=== RECORDS FOR THE TASK ===

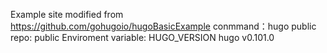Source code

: Example site modified from https://github.com/gohugoio/hugoBasicExample
conmmand：hugo
public repo: public
Enviroment variable:
HUGO_VERSION hugo v0.101.0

===

Each record is to be restated word for word; no picture goes in.

RESPONSE BOX:
Source code

: Example site modified from https://github.com/gohugoio/hugoBasicExample
conmmand：hugo
public repo: public
Enviroment variable:
HUGO_VERSION hugo v0.101.0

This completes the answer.